The manual recognizes that “in some cases, a party to a conflict may attempt to use the presence or movement of the civilian population or individual civilians in order to shield military objectives from seizure or attack.” It counsels however — and this is critical — that when “enemy persons engage in such behavior, commanders should continue to seek to discriminate in conducting attacks and to take feasible precautions to reduce the risk of harm to the civilian population and civilian objects” (para. 5.4.4) (emphasis added).

Regarding, human shields in particular, the manual states (emphasis added):

5.12.3.3 Harm to Human Shields. Use of human shields violates the rule that civilians may not be used to shield, favor, or impede military operations. The party that employs human shields in an attempt to shield military objectives from attack assumes responsibility for their injury, provided that the attacker takes feasible precautions in conducting its attack.

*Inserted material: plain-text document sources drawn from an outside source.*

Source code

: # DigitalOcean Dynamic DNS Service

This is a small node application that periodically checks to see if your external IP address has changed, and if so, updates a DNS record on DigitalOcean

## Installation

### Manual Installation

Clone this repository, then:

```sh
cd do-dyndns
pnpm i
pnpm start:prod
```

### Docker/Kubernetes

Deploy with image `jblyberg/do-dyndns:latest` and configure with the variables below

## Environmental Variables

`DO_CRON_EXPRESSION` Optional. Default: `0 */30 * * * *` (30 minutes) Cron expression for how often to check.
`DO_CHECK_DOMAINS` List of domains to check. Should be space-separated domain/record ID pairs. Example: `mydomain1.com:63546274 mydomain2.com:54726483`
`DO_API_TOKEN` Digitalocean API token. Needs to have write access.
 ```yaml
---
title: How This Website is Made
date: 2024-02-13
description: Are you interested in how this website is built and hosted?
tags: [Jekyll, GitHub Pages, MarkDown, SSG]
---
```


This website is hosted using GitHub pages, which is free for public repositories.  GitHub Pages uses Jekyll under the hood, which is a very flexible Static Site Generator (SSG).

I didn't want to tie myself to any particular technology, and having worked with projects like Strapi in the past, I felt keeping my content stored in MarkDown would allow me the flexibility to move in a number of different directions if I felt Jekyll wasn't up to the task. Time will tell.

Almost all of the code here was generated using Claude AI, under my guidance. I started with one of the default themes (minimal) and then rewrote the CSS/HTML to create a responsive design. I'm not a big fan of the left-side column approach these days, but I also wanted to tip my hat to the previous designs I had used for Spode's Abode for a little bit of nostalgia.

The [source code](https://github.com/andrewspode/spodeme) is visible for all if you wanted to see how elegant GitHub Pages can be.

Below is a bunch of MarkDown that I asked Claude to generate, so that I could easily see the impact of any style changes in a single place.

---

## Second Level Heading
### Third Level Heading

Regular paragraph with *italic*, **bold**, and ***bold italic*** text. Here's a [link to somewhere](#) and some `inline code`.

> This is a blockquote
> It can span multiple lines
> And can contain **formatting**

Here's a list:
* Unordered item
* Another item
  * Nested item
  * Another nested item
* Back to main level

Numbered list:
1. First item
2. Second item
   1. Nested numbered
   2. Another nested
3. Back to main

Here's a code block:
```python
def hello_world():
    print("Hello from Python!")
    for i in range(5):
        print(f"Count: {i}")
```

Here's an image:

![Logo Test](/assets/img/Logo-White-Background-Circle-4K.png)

If the proportionality rule were interpreted to permit the use of human shields to prohibit attacks, such an interpretation would perversely encourage the use of human shields and allow violations by the defending force to increase the legal obligations on the attacking force.

So Haque’s heated and overstated accusation is legally deficient as there are plenty of precautions aimed at protecting civilians memorialized in the manual’s text. Regardless of where one might stand on the manual, shouldn’t we all be concerned that nowhere in his legal analysis does Haque even mention “feasible precautions” despite their being embedded (repeatedly) in the manual as a legal requirement? Isn’t that a pretty significant omission?

But I am especially troubled by Haque’s readiness to characterize the view of DOD personnel as “morally unintelligible” and to charge that their assessment as to how to best protect civilians in war as having “no obvious basis” in “morality” — however he may define that term.

It is one thing to throw the proverbial “red flag” about a provocative position another party takes, but quite another to launch an ad hominem attack by denigrating the “morality” of those who take a different view as to how to accomplish what seems to be the same end sought by Haque: the protection of civilians.

Haque dismisses DOD’s common-sense view that allowing unscrupulous defenders to succeed in deterring attacks through the use of human shields would “perversely encourage the use of human shields.”

Haque’s contends that:

[A]ttacking combatants despite the presence of involuntary shields will not make those combatants any worse off than they would have been without those shields. On the contrary, if defending forces expect additional (say, political) benefits and no additional costs from using involuntary shields then killing these involuntary shields will not deter their use.

If you accept this logic, then you are buying into the idea that even if targets come to accept that they will not be protected from attack by surrounding themselves with hostages, they will nevertheless continue to burden themselves by acquiring, guarding, feeding, housing, and otherwise supporting hostages. Moreover, they will do so even though the very presence of hostages increases their “footprint” (and therefore their chances of being detected by a variety of surveillance capabilities), diminishes their own reputation for fearlessness, risks strategic “backfire”, hardens public opinion against them, and can put them in conflict with religious beliefs. In truth, there are considerable costs to keeping human shields, especially under circumstances where they won’t, in fact, actually constitute a shield.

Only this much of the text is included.